2. Showing submissive attitude

  A submissive attitude is performed by a person—the actor of the communication event— to the addressee who is eminent in the society in terms of age, strength and power.  In fact, it indicates a state of humble obedience of this person to the superior addressee whom the person needs to show his/her due loyalty. So, during showing a submissive attitude the person, the actor of communication, might show his/her mental loyalty which is visualized in different body parts such as face, hand shape etc.   There appears a huge social dimension as well as stratification in the Bengali community (Mukherjee 1972). Bangladesh—the land of Bengali speaking people with relatively a very small area (148,000 km2) — is one of the most densely (>1,000 persons/ km2) populated countries in the world. Due to the rapid population growth, the country is encountered with resource limitation, which has resulted in massive poverty. Again concerning getting scope and facilities a small proportion of the people are highly privileged, whereas most of them are deprived in this community (Rahman 1995). Therefore, these poor and underprivileged people are to regularly perform various forms of submissive attitudes to the counterparts who are rich and powerful in the society. Sometimes they exhibit such attitudes not only to get undue privileges from the powerful ones, but also to show their pretending obedience to them. On the other hand, powerful members of the society, who are willing to establish their dominance, also enforce the poor people to perform submissive attitudes to them. As a result these pressurized poor and underprivileged people either utter some verbal codes denoting expressing a form of submissive view, or exhibit nonverbal activities symbolizing a full extent submission to the superior ones. BEE hand gestures among all nonverbal components are the prominent ones that Bengali people commonly perform to show their slavish attitude to the superior members mentioned above. Now in showing this attitude they mainly perform the following two types of BEE hand gestures.

  1. Imposed BEE hand gesture
  2. Pretending BEE hand gesture

a. Imposed BEE hand gesture: Imposed BEE hand gesture is a kind of communicative sign which is made by the gesturer having followed the order of an influential person. Sometimes powerful and influential members of the society like police, musclemen, and political leaders compel the poor or the subordinates to perform a submissive BEE hand gesture like Salam to establish their dominance and authority over them.

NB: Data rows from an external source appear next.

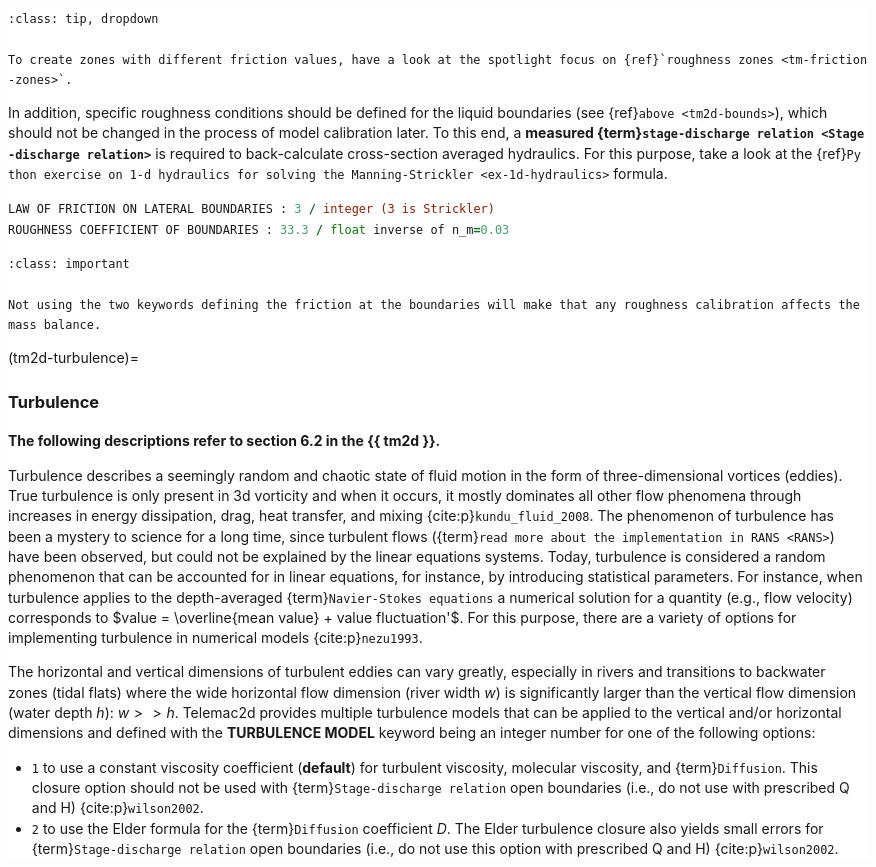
 ```{admonition} Friction zones (regional friction values)
:class: tip, dropdown

To create zones with different friction values, have a look at the spotlight focus on {ref}`roughness zones <tm-friction-zones>`.
```

In addition, specific roughness conditions should be defined for the liquid boundaries (see {ref}`above <tm2d-bounds>`), which should not be changed in the process of model calibration later. To this end, a **measured {term}`stage-discharge relation <Stage-discharge relation>`** is required to back-calculate cross-section averaged hydraulics. For this purpose, take a look at the {ref}`Python exercise on 1-d hydraulics for solving the Manning-Strickler <ex-1d-hydraulics>` formula.

```fortran
LAW OF FRICTION ON LATERAL BOUNDARIES : 3 / integer (3 is Strickler)
ROUGHNESS COEFFICIENT OF BOUNDARIES : 33.3 / float inverse of n_m=0.03
```

```{admonition} Differentiate between bottom and boundary friction
:class: important

Not using the two keywords defining the friction at the boundaries will make that any roughness calibration affects the mass balance.
```


(tm2d-turbulence)=
### Turbulence

**The following descriptions refer to section 6.2 in the {{ tm2d }}.**

Turbulence describes a seemingly random and chaotic state of fluid motion in the form of three-dimensional vortices (eddies). True turbulence is only present in 3d vorticity and when it occurs, it mostly dominates all other flow phenomena through increases in energy dissipation, drag, heat transfer, and mixing {cite:p}`kundu_fluid_2008`. The phenomenon of turbulence has been a mystery to science for a long time, since turbulent flows ({term}`read more about the implementation in RANS <RANS>`) have been observed, but could not be explained by the linear equations systems. Today, turbulence is considered a random phenomenon that can be accounted for in linear equations, for instance, by introducing statistical parameters. For instance, when turbulence applies to the depth-averaged {term}`Navier-Stokes equations` a numerical solution for a quantity (e.g., flow velocity) corresponds to $value = \overline{mean value} + value fluctuation'$. For this purpose, there are a variety of options for implementing turbulence in numerical models {cite:p}`nezu1993`.

The horizontal and vertical dimensions of turbulent eddies can vary greatly, especially in rivers and transitions to backwater zones (tidal flats) where the wide horizontal flow dimension (river width $w$) is significantly larger than the vertical flow dimension (water depth $h$): $w >> h$. Telemac2d provides multiple turbulence models that can be applied to the vertical and/or horizontal dimensions and defined with the **TURBULENCE MODEL** keyword being an integer number for one of the following options:

* `1` to use a constant viscosity coefficient (**default**) for turbulent viscosity, molecular viscosity, and {term}`Diffusion`. This closure option should not be used with {term}`Stage-discharge relation` open boundaries (i.e., do not use with prescribed Q and H) {cite:p}`wilson2002`.
* `2` to use the Elder formula for the {term}`Diffusion` coefficient $D$. The Elder turbulence closure also yields small errors for {term}`Stage-discharge relation` open boundaries (i.e., do not use this option with prescribed Q and H) {cite:p}`wilson2002`.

For example, in Figure 2a a muscleman is threatening a street child3 to give a Salam which symbolizes a submissive attitude of this boy to him.

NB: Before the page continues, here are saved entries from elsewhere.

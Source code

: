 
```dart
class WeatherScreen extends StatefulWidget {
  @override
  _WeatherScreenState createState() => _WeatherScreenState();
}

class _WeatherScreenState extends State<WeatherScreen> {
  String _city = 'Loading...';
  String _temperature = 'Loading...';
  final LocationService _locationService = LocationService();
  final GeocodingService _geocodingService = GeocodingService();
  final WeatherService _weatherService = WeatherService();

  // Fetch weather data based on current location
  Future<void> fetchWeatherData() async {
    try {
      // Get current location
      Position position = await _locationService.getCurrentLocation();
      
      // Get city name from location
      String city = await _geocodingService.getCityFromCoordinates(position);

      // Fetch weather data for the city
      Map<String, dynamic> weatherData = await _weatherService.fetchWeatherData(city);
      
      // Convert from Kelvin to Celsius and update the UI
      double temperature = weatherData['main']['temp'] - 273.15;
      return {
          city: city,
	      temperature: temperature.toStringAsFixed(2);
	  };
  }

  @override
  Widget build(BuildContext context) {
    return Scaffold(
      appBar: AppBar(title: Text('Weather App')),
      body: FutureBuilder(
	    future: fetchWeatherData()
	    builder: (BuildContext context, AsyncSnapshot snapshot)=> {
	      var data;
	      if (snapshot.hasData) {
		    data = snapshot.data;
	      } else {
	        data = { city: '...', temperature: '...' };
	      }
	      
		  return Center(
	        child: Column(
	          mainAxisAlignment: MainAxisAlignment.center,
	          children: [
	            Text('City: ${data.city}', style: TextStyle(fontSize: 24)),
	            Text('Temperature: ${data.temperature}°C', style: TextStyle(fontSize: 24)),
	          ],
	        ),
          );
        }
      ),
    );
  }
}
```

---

b. Pretending BEE hand gesture: Pretending BEE hand gesture, on the other hand, is a self-motivated communicative sign. It indicates that the gesturer him/herself feels an urge to perform this sign with a fake attitude of ‘submission’, if s/he wants to get some extra privilege from the addressee who is superior to him/her in terms of both position and power. In the Bengali community sometimes a subordinate person (e.g. an employee of an office, or a student in the classroom) performs a flattering gesture—an example of pretending BEE hand gesture— to take a favor from the boss of the office or the teacher of the classroom respectively (see Figure 2b). So, in this community the existence of various forms of submissive BEE hand gestures is a crude reality.